** Given data **
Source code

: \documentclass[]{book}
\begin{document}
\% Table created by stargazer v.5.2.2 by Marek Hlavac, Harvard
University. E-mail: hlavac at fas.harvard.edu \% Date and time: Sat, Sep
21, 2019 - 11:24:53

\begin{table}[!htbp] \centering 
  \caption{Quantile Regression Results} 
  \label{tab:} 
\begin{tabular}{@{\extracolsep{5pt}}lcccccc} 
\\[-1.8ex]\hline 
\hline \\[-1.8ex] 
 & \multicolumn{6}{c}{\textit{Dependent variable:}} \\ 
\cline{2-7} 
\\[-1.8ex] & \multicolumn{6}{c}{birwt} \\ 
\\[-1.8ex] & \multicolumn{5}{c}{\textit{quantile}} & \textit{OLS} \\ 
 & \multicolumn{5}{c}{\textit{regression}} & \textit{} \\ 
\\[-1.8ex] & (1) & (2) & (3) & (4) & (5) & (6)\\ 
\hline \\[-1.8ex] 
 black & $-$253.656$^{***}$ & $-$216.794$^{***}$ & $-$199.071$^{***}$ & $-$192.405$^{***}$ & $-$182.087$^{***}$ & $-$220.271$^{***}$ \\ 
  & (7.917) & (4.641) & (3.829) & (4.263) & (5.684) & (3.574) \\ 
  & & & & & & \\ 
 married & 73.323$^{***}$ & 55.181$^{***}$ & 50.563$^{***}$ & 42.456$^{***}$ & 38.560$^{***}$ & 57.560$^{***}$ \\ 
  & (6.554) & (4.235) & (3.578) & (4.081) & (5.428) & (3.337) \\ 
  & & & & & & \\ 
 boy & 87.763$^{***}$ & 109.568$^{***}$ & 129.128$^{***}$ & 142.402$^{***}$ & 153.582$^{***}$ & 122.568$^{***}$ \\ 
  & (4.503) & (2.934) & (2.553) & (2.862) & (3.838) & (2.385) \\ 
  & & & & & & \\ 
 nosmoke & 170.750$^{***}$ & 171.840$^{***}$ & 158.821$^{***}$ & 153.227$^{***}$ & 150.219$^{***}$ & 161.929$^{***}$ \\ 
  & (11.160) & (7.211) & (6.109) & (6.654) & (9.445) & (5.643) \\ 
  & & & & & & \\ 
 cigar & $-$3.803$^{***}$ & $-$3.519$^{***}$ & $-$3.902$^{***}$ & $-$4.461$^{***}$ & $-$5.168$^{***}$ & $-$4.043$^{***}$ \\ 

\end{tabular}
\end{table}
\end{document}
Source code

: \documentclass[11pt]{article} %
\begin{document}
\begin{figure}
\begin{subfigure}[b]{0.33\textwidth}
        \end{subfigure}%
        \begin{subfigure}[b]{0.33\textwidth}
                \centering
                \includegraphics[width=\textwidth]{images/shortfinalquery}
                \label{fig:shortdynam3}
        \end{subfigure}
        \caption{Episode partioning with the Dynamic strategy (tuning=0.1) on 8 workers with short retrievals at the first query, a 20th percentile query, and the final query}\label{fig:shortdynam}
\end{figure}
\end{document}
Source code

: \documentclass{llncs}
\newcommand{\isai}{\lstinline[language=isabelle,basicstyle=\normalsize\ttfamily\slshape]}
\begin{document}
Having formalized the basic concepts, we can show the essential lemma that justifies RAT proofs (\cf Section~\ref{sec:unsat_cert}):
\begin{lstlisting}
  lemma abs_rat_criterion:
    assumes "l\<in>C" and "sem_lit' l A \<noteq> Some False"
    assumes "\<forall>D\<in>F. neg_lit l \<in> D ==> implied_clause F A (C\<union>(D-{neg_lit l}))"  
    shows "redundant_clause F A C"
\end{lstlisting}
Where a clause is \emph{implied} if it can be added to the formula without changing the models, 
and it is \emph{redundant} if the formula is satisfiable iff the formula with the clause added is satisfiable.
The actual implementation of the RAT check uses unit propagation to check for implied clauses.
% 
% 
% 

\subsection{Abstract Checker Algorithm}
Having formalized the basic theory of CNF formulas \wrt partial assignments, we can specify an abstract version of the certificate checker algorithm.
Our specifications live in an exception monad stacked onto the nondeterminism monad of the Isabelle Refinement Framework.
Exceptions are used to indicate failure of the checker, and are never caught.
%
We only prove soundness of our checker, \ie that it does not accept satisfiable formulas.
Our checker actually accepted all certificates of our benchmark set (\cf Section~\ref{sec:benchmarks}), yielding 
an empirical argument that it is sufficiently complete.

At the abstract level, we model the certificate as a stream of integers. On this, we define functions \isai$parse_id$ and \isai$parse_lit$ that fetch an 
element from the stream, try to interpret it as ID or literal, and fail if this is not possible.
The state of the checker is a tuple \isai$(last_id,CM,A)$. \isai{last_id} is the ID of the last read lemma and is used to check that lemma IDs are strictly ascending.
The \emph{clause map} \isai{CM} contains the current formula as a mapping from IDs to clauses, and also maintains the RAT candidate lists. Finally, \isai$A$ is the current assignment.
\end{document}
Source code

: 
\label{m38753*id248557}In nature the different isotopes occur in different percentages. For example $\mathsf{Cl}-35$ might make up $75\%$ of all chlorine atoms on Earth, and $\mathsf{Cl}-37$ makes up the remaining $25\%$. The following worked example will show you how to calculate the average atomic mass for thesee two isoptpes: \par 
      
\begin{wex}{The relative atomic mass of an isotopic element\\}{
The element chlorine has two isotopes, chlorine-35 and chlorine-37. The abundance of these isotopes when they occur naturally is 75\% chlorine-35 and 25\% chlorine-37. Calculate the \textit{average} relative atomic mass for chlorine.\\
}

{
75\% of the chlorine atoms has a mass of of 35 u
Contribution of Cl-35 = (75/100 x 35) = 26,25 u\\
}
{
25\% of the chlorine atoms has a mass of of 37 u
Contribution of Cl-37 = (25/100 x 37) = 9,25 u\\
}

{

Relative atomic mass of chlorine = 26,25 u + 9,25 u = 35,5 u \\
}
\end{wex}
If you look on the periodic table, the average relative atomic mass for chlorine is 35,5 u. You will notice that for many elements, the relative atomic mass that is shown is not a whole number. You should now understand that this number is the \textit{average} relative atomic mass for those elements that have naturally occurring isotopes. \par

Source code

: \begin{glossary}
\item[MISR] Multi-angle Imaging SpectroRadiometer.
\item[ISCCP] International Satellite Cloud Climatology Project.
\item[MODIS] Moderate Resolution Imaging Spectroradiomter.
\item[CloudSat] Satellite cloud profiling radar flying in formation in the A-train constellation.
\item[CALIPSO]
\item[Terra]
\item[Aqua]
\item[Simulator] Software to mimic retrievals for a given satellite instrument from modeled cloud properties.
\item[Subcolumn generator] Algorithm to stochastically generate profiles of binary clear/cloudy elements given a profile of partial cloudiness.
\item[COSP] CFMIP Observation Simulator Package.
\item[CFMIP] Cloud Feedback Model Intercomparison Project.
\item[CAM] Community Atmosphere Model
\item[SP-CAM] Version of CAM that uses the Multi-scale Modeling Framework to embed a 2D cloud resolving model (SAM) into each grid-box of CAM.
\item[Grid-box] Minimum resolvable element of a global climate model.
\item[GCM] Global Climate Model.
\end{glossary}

** Work request **
In these entries, please give the number of lines holding the string "retrievals" and nothing more.

** Your solution **
2